(EXERCISE DIRECTIONS): Before copying, remove every picture, and then repeat all entries below precisely as written.

(MATERIALS PROVIDED):

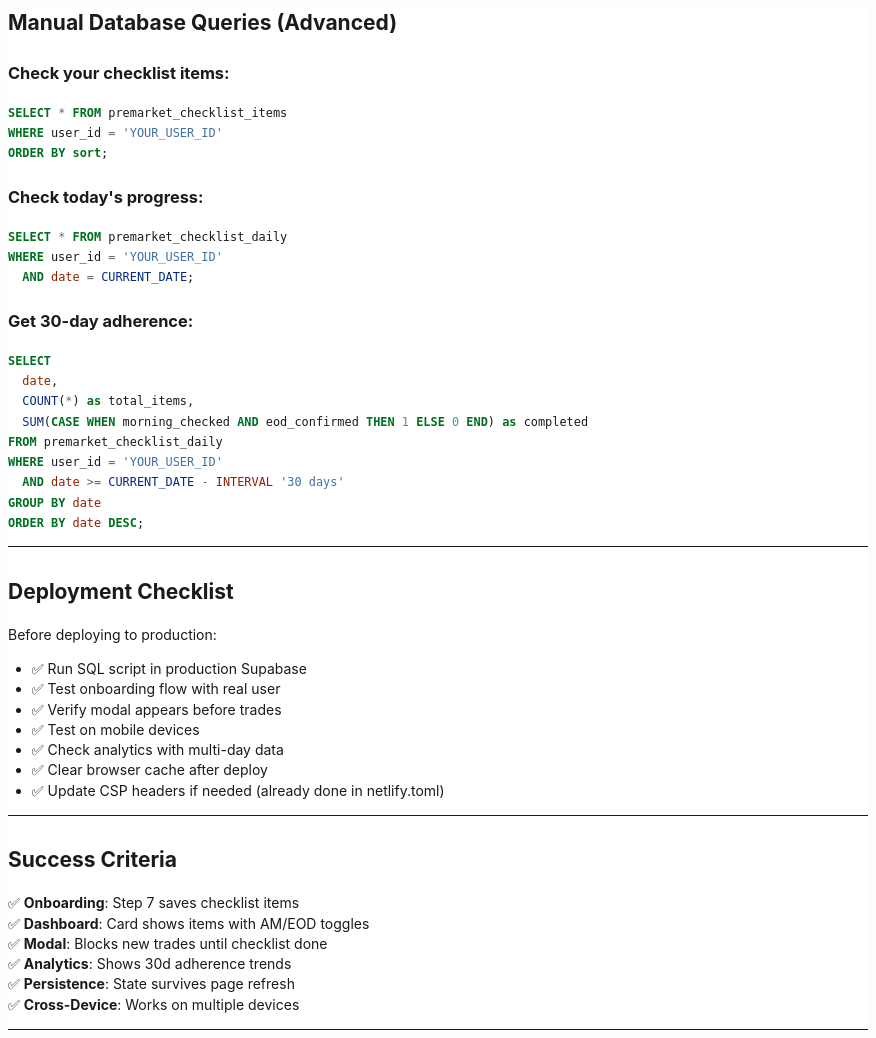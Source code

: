 ## Manual Database Queries (Advanced)

### Check your checklist items:
```sql
SELECT * FROM premarket_checklist_items 
WHERE user_id = 'YOUR_USER_ID' 
ORDER BY sort;
```

### Check today's progress:
```sql
SELECT * FROM premarket_checklist_daily 
WHERE user_id = 'YOUR_USER_ID' 
  AND date = CURRENT_DATE;
```

### Get 30-day adherence:
```sql
SELECT 
  date,
  COUNT(*) as total_items,
  SUM(CASE WHEN morning_checked AND eod_confirmed THEN 1 ELSE 0 END) as completed
FROM premarket_checklist_daily
WHERE user_id = 'YOUR_USER_ID'
  AND date >= CURRENT_DATE - INTERVAL '30 days'
GROUP BY date
ORDER BY date DESC;
```

---

## Deployment Checklist

Before deploying to production:

- ✅ Run SQL script in production Supabase
- ✅ Test onboarding flow with real user
- ✅ Verify modal appears before trades
- ✅ Test on mobile devices
- ✅ Check analytics with multi-day data
- ✅ Clear browser cache after deploy
- ✅ Update CSP headers if needed (already done in netlify.toml)

---

## Success Criteria

✅ **Onboarding**: Step 7 saves checklist items  
✅ **Dashboard**: Card shows items with AM/EOD toggles  
✅ **Modal**: Blocks new trades until checklist done  
✅ **Analytics**: Shows 30d adherence trends  
✅ **Persistence**: State survives page refresh  
✅ **Cross-Device**: Works on multiple devices  

---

(SOLUTION TO THIS PROBLEM):
Source code

: ## Manual Database Queries (Advanced)

### Check your checklist items:
```sql
SELECT * FROM premarket_checklist_items 
WHERE user_id = 'YOUR_USER_ID' 
ORDER BY sort;
```

### Check today's progress:
```sql
SELECT * FROM premarket_checklist_daily 
WHERE user_id = 'YOUR_USER_ID' 
  AND date = CURRENT_DATE;
```

### Get 30-day adherence:
```sql
SELECT 
  date,
  COUNT(*) as total_items,
  SUM(CASE WHEN morning_checked AND eod_confirmed THEN 1 ELSE 0 END) as completed
FROM premarket_checklist_daily
WHERE user_id = 'YOUR_USER_ID'
  AND date >= CURRENT_DATE - INTERVAL '30 days'
GROUP BY date
ORDER BY date DESC;
```

---

## Deployment Checklist

Before deploying to production:

- ✅ Run SQL script in production Supabase
- ✅ Test onboarding flow with real user
- ✅ Verify modal appears before trades
- ✅ Test on mobile devices
- ✅ Check analytics with multi-day data
- ✅ Clear browser cache after deploy
- ✅ Update CSP headers if needed (already done in netlify.toml)

---

## Success Criteria

✅ **Onboarding**: Step 7 saves checklist items  
✅ **Dashboard**: Card shows items with AM/EOD toggles  
✅ **Modal**: Blocks new trades until checklist done  
✅ **Analytics**: Shows 30d adherence trends  
✅ **Persistence**: State survives page refresh  
✅ **Cross-Device**: Works on multiple devices  

---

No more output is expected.